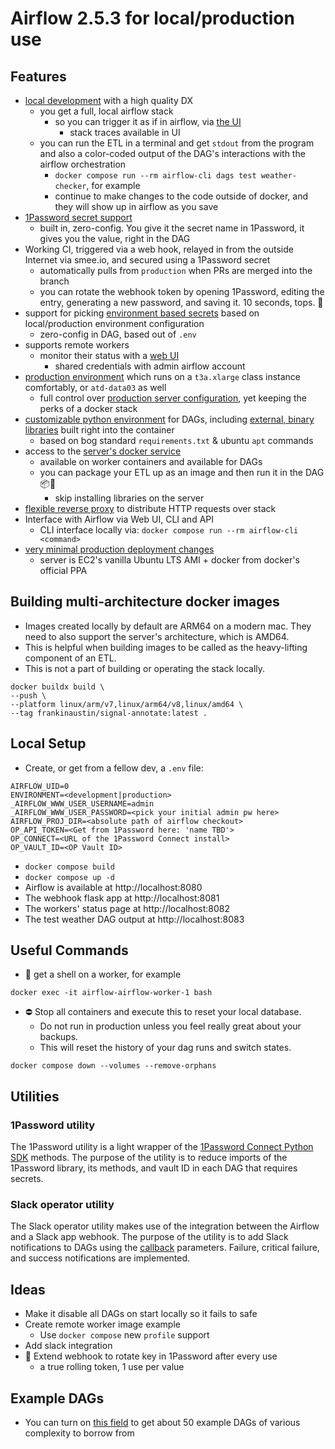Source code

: # Airflow 2.5.3 for local/production use

## Features
* [local development](https://github.com/frankhereford/airflow#local-setup) with a high quality DX
  * you get a full, local airflow stack
    * so you can trigger it as if in airflow, via [the UI](http://localhost:8080/home)
      * stack traces available in UI
  * you can run the ETL in a terminal and get `stdout` from the program and also a color-coded output of the DAG's interactions with the airflow orchestration
    * `docker compose run --rm airflow-cli dags test weather-checker`, for example
    * continue to make changes to the code outside of docker, and they will show up in airflow as you save
* [1Password secret support](https://github.com/frankhereford/airflow/blob/main/dags/weather.py#L27-L38)
  * built in, zero-config. You give it the secret name in 1Password, it gives you the value, right in the DAG
* Working CI, triggered via a web hook, relayed in from the outside Internet via smee.io, and secured using a 1Password secret
  * automatically pulls from `production` when PRs are merged into the branch
  * you can rotate the webhook token by opening 1Password, editing the entry, generating a new password, and saving it. 10 seconds, tops. 🏁
* support for picking [environment based secrets](https://github.com/frankhereford/airflow/blob/main/dags/weather.py#L19-L23) based on local/production environment configuration
  * zero-config in DAG, based out of `.env`
* supports remote workers
  * monitor their status with a [web UI](https://airflow-workers.austinmobility.io)
    * shared credentials with admin airflow account
* [production environment](https://airflow.austinmobility.io) which runs on a `t3a.xlarge` class instance comfortably, or `atd-data03` as well
  * full control over [production server configuration](https://github.com/frankhereford/airflow/blob/main/airflow.cfg), yet keeping the perks of a docker stack
* [customizable python environment](https://github.com/frankhereford/airflow/blob/main/requirements.txt) for DAGs, including [external, binary libraries](https://github.com/frankhereford/airflow/blob/main/Dockerfile#L1414-L1415) built right into the container
  * based on bog standard `requirements.txt` & ubuntu `apt` commands
* access to the [server's docker service](https://github.com/frankhereford/airflow/blob/main/docker-compose.yaml#L93)
  * available on worker containers and available for DAGs
  * you can package your ETL up as an image and then run it in the DAG 📦🐳
    * skip installing libraries on the server
* [flexible reverse proxy](https://github.com/frankhereford/airflow/blob/main/haproxy/haproxy.cfg#L38-L68) to distribute HTTP requests over stack
* Interface with Airflow via Web UI, CLI and API
  * CLI interface locally via: `docker compose run --rm airflow-cli <command>`
* [very minimal production deployment changes](https://github.com/frankhereford/airflow/pull/34/files)
  * server is EC2's vanilla Ubuntu LTS AMI + docker from docker's official PPA

## Building multi-architecture docker images

* Images created locally by default are ARM64 on a modern mac. They need to also support the server's architecture, which is AMD64.
* This is helpful when building images to be called as the heavy-lifting component of an ETL.
* This is not a part of building or operating the stack locally.

```
docker buildx build \
--push \
--platform linux/arm/v7,linux/arm64/v8,linux/amd64 \
--tag frankinaustin/signal-annotate:latest .
```

## Local Setup
* Create, or get from a fellow dev, a `.env` file:

```
AIRFLOW_UID=0
ENVIRONMENT=<development|production>
_AIRFLOW_WWW_USER_USERNAME=admin
_AIRFLOW_WWW_USER_PASSWORD=<pick your initial admin pw here>
AIRFLOW_PROJ_DIR=<absolute path of airflow checkout>
OP_API_TOKEN=<Get from 1Password here: 'name TBD'>
OP_CONNECT=<URL of the 1Password Connect install>
OP_VAULT_ID=<OP Vault ID>
```

* `docker compose build`
* `docker compose up -d`
* Airflow is available at http://localhost:8080
* The webhook flask app at http://localhost:8081
* The workers' status page at http://localhost:8082
* The test weather DAG output at http://localhost:8083


## Useful Commands
* 🐚 get a shell on a worker, for example
```
docker exec -it airflow-airflow-worker-1 bash
```

* ⛔ Stop all containers and execute this to reset your local database.
  * Do not run in production unless you feel really great about your backups. 
  * This will reset the history of your dag runs and switch states.
```
docker compose down --volumes --remove-orphans
```

## Utilities

### 1Password utility

The 1Password utility is a light wrapper of the [1Password Connect Python SDK](https://github.com/1Password/connect-sdk-python) methods. The purpose of the utility is to reduce imports of the 1Password library, its methods, and vault ID in each DAG that requires secrets.

### Slack operator utility

The Slack operator utility makes use of the integration between the Airflow and a Slack app webhook. The purpose of the utility is to add Slack notifications to DAGs using the [callback](https://airflow.apache.org/docs/apache-airflow/stable/administration-and-deployment/logging-monitoring/callbacks.html#callback-types) parameters. Failure, critical failure, and success notifications are implemented.

## Ideas
* Make it disable all DAGs on start locally so it fails to safe
* Create remote worker image example
  * Use `docker compose` new `profile` support
* Add slack integration
* 🤔 Extend webhook to rotate key in 1Password after every use
  * a true rolling token, 1 use per value

## Example DAGs
* You can turn on [this field](https://github.com/frankhereford/airflow/blob/main/docker-compose.yaml#L65) to get about 50 example DAGs of various complexity to borrow from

## ABOUT THIS EXERCISE
The records above must be repeated exactly, minus their pictures.

## WRITTEN RESPONSE
Source code

: # Airflow 2.5.3 for local/production use

## Features
* [local development](https://github.com/frankhereford/airflow#local-setup) with a high quality DX
  * you get a full, local airflow stack
    * so you can trigger it as if in airflow, via [the UI](http://localhost:8080/home)
      * stack traces available in UI
  * you can run the ETL in a terminal and get `stdout` from the program and also a color-coded output of the DAG's interactions with the airflow orchestration
    * `docker compose run --rm airflow-cli dags test weather-checker`, for example
    * continue to make changes to the code outside of docker, and they will show up in airflow as you save
* [1Password secret support](https://github.com/frankhereford/airflow/blob/main/dags/weather.py#L27-L38)
  * built in, zero-config. You give it the secret name in 1Password, it gives you the value, right in the DAG
* Working CI, triggered via a web hook, relayed in from the outside Internet via smee.io, and secured using a 1Password secret
  * automatically pulls from `production` when PRs are merged into the branch
  * you can rotate the webhook token by opening 1Password, editing the entry, generating a new password, and saving it. 10 seconds, tops. 🏁
* support for picking [environment based secrets](https://github.com/frankhereford/airflow/blob/main/dags/weather.py#L19-L23) based on local/production environment configuration
  * zero-config in DAG, based out of `.env`
* supports remote workers
  * monitor their status with a [web UI](https://airflow-workers.austinmobility.io)
    * shared credentials with admin airflow account
* [production environment](https://airflow.austinmobility.io) which runs on a `t3a.xlarge` class instance comfortably, or `atd-data03` as well
  * full control over [production server configuration](https://github.com/frankhereford/airflow/blob/main/airflow.cfg), yet keeping the perks of a docker stack
* [customizable python environment](https://github.com/frankhereford/airflow/blob/main/requirements.txt) for DAGs, including [external, binary libraries](https://github.com/frankhereford/airflow/blob/main/Dockerfile#L1414-L1415) built right into the container
  * based on bog standard `requirements.txt` & ubuntu `apt` commands
* access to the [server's docker service](https://github.com/frankhereford/airflow/blob/main/docker-compose.yaml#L93)
  * available on worker containers and available for DAGs
  * you can package your ETL up as an image and then run it in the DAG 📦🐳
    * skip installing libraries on the server
* [flexible reverse proxy](https://github.com/frankhereford/airflow/blob/main/haproxy/haproxy.cfg#L38-L68) to distribute HTTP requests over stack
* Interface with Airflow via Web UI, CLI and API
  * CLI interface locally via: `docker compose run --rm airflow-cli <command>`
* [very minimal production deployment changes](https://github.com/frankhereford/airflow/pull/34/files)
  * server is EC2's vanilla Ubuntu LTS AMI + docker from docker's official PPA

## Building multi-architecture docker images

* Images created locally by default are ARM64 on a modern mac. They need to also support the server's architecture, which is AMD64.
* This is helpful when building images to be called as the heavy-lifting component of an ETL.
* This is not a part of building or operating the stack locally.

```
docker buildx build \
--push \
--platform linux/arm/v7,linux/arm64/v8,linux/amd64 \
--tag frankinaustin/signal-annotate:latest .
```

## Local Setup
* Create, or get from a fellow dev, a `.env` file:

```
AIRFLOW_UID=0
ENVIRONMENT=<development|production>
_AIRFLOW_WWW_USER_USERNAME=admin
_AIRFLOW_WWW_USER_PASSWORD=<pick your initial admin pw here>
AIRFLOW_PROJ_DIR=<absolute path of airflow checkout>
OP_API_TOKEN=<Get from 1Password here: 'name TBD'>
OP_CONNECT=<URL of the 1Password Connect install>
OP_VAULT_ID=<OP Vault ID>
```

* `docker compose build`
* `docker compose up -d`
* Airflow is available at http://localhost:8080
* The webhook flask app at http://localhost:8081
* The workers' status page at http://localhost:8082
* The test weather DAG output at http://localhost:8083


## Useful Commands
* 🐚 get a shell on a worker, for example
```
docker exec -it airflow-airflow-worker-1 bash
```

* ⛔ Stop all containers and execute this to reset your local database.
  * Do not run in production unless you feel really great about your backups. 
  * This will reset the history of your dag runs and switch states.
```
docker compose down --volumes --remove-orphans
```

## Utilities

### 1Password utility

The 1Password utility is a light wrapper of the [1Password Connect Python SDK](https://github.com/1Password/connect-sdk-python) methods. The purpose of the utility is to reduce imports of the 1Password library, its methods, and vault ID in each DAG that requires secrets.

### Slack operator utility

The Slack operator utility makes use of the integration between the Airflow and a Slack app webhook. The purpose of the utility is to add Slack notifications to DAGs using the [callback](https://airflow.apache.org/docs/apache-airflow/stable/administration-and-deployment/logging-monitoring/callbacks.html#callback-types) parameters. Failure, critical failure, and success notifications are implemented.

## Ideas
* Make it disable all DAGs on start locally so it fails to safe
* Create remote worker image example
  * Use `docker compose` new `profile` support
* Add slack integration
* 🤔 Extend webhook to rotate key in 1Password after every use
  * a true rolling token, 1 use per value

## Example DAGs
* You can turn on [this field](https://github.com/frankhereford/airflow/blob/main/docker-compose.yaml#L65) to get about 50 example DAGs of various complexity to borrow from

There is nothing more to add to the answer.